• _EXERCISE DETAILS_: Leave out the images and repeat every entry below exactly.

• _ENTRIES PROVIDED_:
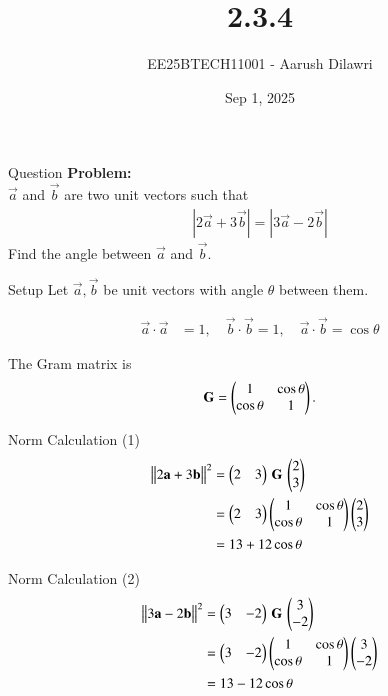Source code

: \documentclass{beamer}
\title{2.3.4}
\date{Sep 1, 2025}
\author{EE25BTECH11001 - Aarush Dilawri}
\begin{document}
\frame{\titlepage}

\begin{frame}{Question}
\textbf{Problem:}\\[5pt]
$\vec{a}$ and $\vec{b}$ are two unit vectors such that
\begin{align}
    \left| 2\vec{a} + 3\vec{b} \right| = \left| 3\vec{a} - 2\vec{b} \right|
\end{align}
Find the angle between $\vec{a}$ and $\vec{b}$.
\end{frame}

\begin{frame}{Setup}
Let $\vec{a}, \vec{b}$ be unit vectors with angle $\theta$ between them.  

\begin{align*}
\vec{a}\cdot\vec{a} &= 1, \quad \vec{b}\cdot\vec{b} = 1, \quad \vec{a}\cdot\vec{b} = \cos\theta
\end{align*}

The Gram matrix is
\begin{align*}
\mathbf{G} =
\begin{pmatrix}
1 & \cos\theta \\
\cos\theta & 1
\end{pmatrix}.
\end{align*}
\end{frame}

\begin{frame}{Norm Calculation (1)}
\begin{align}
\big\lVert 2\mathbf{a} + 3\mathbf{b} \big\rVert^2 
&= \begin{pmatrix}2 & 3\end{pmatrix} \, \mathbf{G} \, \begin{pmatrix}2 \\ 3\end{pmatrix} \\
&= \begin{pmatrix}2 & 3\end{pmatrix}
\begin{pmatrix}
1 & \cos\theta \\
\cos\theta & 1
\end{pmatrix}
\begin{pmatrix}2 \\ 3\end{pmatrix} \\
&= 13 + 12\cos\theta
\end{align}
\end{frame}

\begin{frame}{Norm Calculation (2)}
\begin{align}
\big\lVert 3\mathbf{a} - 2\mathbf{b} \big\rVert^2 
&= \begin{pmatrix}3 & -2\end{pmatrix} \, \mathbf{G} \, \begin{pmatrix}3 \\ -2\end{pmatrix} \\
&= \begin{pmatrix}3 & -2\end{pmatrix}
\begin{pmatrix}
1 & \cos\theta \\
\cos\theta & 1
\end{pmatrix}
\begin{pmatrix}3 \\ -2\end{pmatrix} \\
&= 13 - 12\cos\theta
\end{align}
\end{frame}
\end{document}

• _WRITTEN RESPONSE_:
Source code

: \documentclass{beamer}
\title{2.3.4}
\date{Sep 1, 2025}
\author{EE25BTECH11001 - Aarush Dilawri}
\begin{document}
\frame{\titlepage}

\begin{frame}{Question}
\textbf{Problem:}\\[5pt]
$\vec{a}$ and $\vec{b}$ are two unit vectors such that
\begin{align}
    \left| 2\vec{a} + 3\vec{b} \right| = \left| 3\vec{a} - 2\vec{b} \right|
\end{align}
Find the angle between $\vec{a}$ and $\vec{b}$.
\end{frame}

\begin{frame}{Setup}
Let $\vec{a}, \vec{b}$ be unit vectors with angle $\theta$ between them.  

\begin{align*}
\vec{a}\cdot\vec{a} &= 1, \quad \vec{b}\cdot\vec{b} = 1, \quad \vec{a}\cdot\vec{b} = \cos\theta
\end{align*}

The Gram matrix is
\begin{align*}
\mathbf{G} =
\begin{pmatrix}
1 & \cos\theta \\
\cos\theta & 1
\end{pmatrix}.
\end{align*}
\end{frame}

\begin{frame}{Norm Calculation (1)}
\begin{align}
\big\lVert 2\mathbf{a} + 3\mathbf{b} \big\rVert^2 
&= \begin{pmatrix}2 & 3\end{pmatrix} \, \mathbf{G} \, \begin{pmatrix}2 \\ 3\end{pmatrix} \\
&= \begin{pmatrix}2 & 3\end{pmatrix}
\begin{pmatrix}
1 & \cos\theta \\
\cos\theta & 1
\end{pmatrix}
\begin{pmatrix}2 \\ 3\end{pmatrix} \\
&= 13 + 12\cos\theta
\end{align}
\end{frame}

\begin{frame}{Norm Calculation (2)}
\begin{align}
\big\lVert 3\mathbf{a} - 2\mathbf{b} \big\rVert^2 
&= \begin{pmatrix}3 & -2\end{pmatrix} \, \mathbf{G} \, \begin{pmatrix}3 \\ -2\end{pmatrix} \\
&= \begin{pmatrix}3 & -2\end{pmatrix}
\begin{pmatrix}
1 & \cos\theta \\
\cos\theta & 1
\end{pmatrix}
\begin{pmatrix}3 \\ -2\end{pmatrix} \\
&= 13 - 12\cos\theta
\end{align}
\end{frame}
\end{document}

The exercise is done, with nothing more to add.